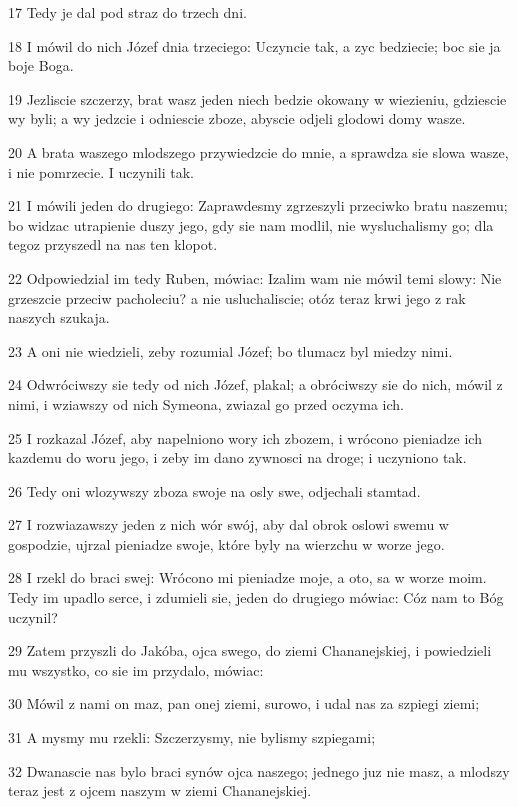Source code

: \par 17 Tedy je dal pod straz do trzech dni.
\par 18 I mówil do nich Józef dnia trzeciego: Uczyncie tak, a zyc bedziecie; boc sie ja boje Boga.
\par 19 Jezliscie szczerzy, brat wasz jeden niech bedzie okowany w wiezieniu, gdziescie wy byli; a wy jedzcie i odniescie zboze, abyscie odjeli glodowi domy wasze.
\par 20 A brata waszego mlodszego przywiedzcie do mnie, a sprawdza sie slowa wasze, i nie pomrzecie. I uczynili tak.
\par 21 I mówili jeden do drugiego: Zaprawdesmy zgrzeszyli przeciwko bratu naszemu; bo widzac utrapienie duszy jego, gdy sie nam modlil, nie wysluchalismy go; dla tegoz przyszedl na nas ten klopot.
\par 22 Odpowiedzial im tedy Ruben, mówiac: Izalim wam nie mówil temi slowy: Nie grzeszcie przeciw pacholeciu? a nie usluchaliscie; otóz teraz krwi jego z rak naszych szukaja.
\par 23 A oni nie wiedzieli, zeby rozumial Józef; bo tlumacz byl miedzy nimi.
\par 24 Odwróciwszy sie tedy od nich Józef, plakal; a obróciwszy sie do nich, mówil z nimi, i wziawszy od nich Symeona, zwiazal go przed oczyma ich.
\par 25 I rozkazal Józef, aby napelniono wory ich zbozem, i wrócono pieniadze ich kazdemu do woru jego, i zeby im dano zywnosci na droge; i uczyniono tak.
\par 26 Tedy oni wlozywszy zboza swoje na osly swe, odjechali stamtad.
\par 27 I rozwiazawszy jeden z nich wór swój, aby dal obrok oslowi swemu w gospodzie, ujrzal pieniadze swoje, które byly na wierzchu w worze jego.
\par 28 I rzekl do braci swej: Wrócono mi pieniadze moje, a oto, sa w worze moim. Tedy im upadlo serce, i zdumieli sie, jeden do drugiego mówiac: Cóz nam to Bóg uczynil?
\par 29 Zatem przyszli do Jakóba, ojca swego, do ziemi Chananejskiej, i powiedzieli mu wszystko, co sie im przydalo, mówiac:
\par 30 Mówil z nami on maz, pan onej ziemi, surowo, i udal nas za szpiegi ziemi;
\par 31 A mysmy mu rzekli: Szczerzysmy, nie bylismy szpiegami;
\par 32 Dwanascie nas bylo braci synów ojca naszego; jednego juz nie masz, a mlodszy teraz jest z ojcem naszym w ziemi Chananejskiej.
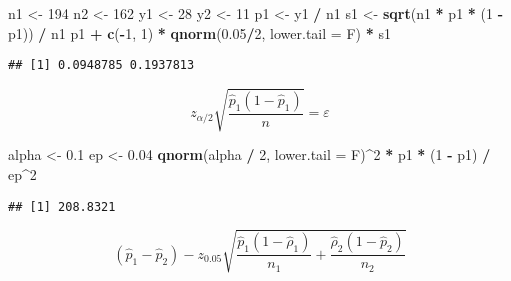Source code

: \documentclass[
]{book}
\newenvironment{Shaded}{\begin{snugshade}}{\end{snugshade}}
\newcommand{\DataTypeTok}[1]{\textcolor[rgb]{0.13,0.29,0.53}{#1}}
\newcommand{\DecValTok}[1]{\textcolor[rgb]{0.00,0.00,0.81}{#1}}
\newcommand{\FloatTok}[1]{\textcolor[rgb]{0.00,0.00,0.81}{#1}}
\newcommand{\KeywordTok}[1]{\textcolor[rgb]{0.13,0.29,0.53}{\textbf{#1}}}
\newcommand{\NormalTok}[1]{#1}
\newcommand{\OperatorTok}[1]{\textcolor[rgb]{0.81,0.36,0.00}{\textbf{#1}}}
\newcommand{\StringTok}[1]{\textcolor[rgb]{0.31,0.60,0.02}{#1}}
\theoremstyle{definition}
\theoremstyle{definition}
\theoremstyle{definition}
\theoremstyle{remark}
\begin{document}
\begin{Shaded}
\begin{Highlighting}[]
\NormalTok{n1 <{-}}\StringTok{ }\DecValTok{194}
\NormalTok{n2 <{-}}\StringTok{ }\DecValTok{162}
\NormalTok{y1 <{-}}\StringTok{ }\DecValTok{28} 
\NormalTok{y2 <{-}}\StringTok{ }\DecValTok{11}
\NormalTok{p1 <{-}}\StringTok{ }\NormalTok{y1 }\OperatorTok{/}\StringTok{ }\NormalTok{n1}
\NormalTok{s1 <{-}}\StringTok{ }\KeywordTok{sqrt}\NormalTok{(n1 }\OperatorTok{*}\StringTok{ }\NormalTok{p1 }\OperatorTok{*}\StringTok{ }\NormalTok{(}\DecValTok{1} \OperatorTok{{-}}\StringTok{ }\NormalTok{p1)) }\OperatorTok{/}\StringTok{ }\NormalTok{n1}
\NormalTok{p1 }\OperatorTok{+}\StringTok{ }\KeywordTok{c}\NormalTok{(}\OperatorTok{{-}}\DecValTok{1}\NormalTok{, }\DecValTok{1}\NormalTok{) }\OperatorTok{*}\StringTok{ }\KeywordTok{qnorm}\NormalTok{(}\FloatTok{0.05}\OperatorTok{/}\DecValTok{2}\NormalTok{, }\DataTypeTok{lower.tail =}\NormalTok{ F) }\OperatorTok{*}\StringTok{ }\NormalTok{s1}
\end{Highlighting}
\end{Shaded}

\begin{verbatim}
## [1] 0.0948785 0.1937813
\end{verbatim}

\[
z_{\alpha / 2} \sqrt{\frac{\hat{p}_{1}\left(1-\hat{p}_{1}\right)}{n}} = \varepsilon
\]

\begin{Shaded}
\begin{Highlighting}[]
\NormalTok{alpha <{-}}\StringTok{ }\FloatTok{0.1}
\NormalTok{ep <{-}}\StringTok{ }\FloatTok{0.04}
\KeywordTok{qnorm}\NormalTok{(alpha }\OperatorTok{/}\StringTok{ }\DecValTok{2}\NormalTok{, }\DataTypeTok{lower.tail =}\NormalTok{ F)}\OperatorTok{\^{}}\DecValTok{2} \OperatorTok{*}\StringTok{ }\NormalTok{p1 }\OperatorTok{*}\StringTok{ }\NormalTok{(}\DecValTok{1} \OperatorTok{{-}}\StringTok{ }\NormalTok{p1) }\OperatorTok{/}\StringTok{ }\NormalTok{ep}\OperatorTok{\^{}}\DecValTok{2}
\end{Highlighting}
\end{Shaded}

\begin{verbatim}
## [1] 208.8321
\end{verbatim}

\[
\left(\hat{p}_{1}-\hat{p}_{2}\right)-z_{0.05} \sqrt{\frac{\hat{p}_{1}\left(1-\hat{\rho}_{1}\right)}{n_{1}}+\frac{\hat{\rho}_{2}\left(1-\hat{p}_{2}\right)}{n_{2}}}
\]
\end{document}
+ + + + +
What is needed:
In the lines above, find the word "Chananejskiej" and copy every line it occurs in.

Solution to the exercise:
\par 29 Zatem przyszli do Jakóba, ojca swego, do ziemi Chananejskiej, i powiedzieli mu wszystko, co sie im przydalo, mówiac:
\par 32 Dwanascie nas bylo braci synów ojca naszego; jednego juz nie masz, a mlodszy teraz jest z ojcem naszym w ziemi Chananejskiej.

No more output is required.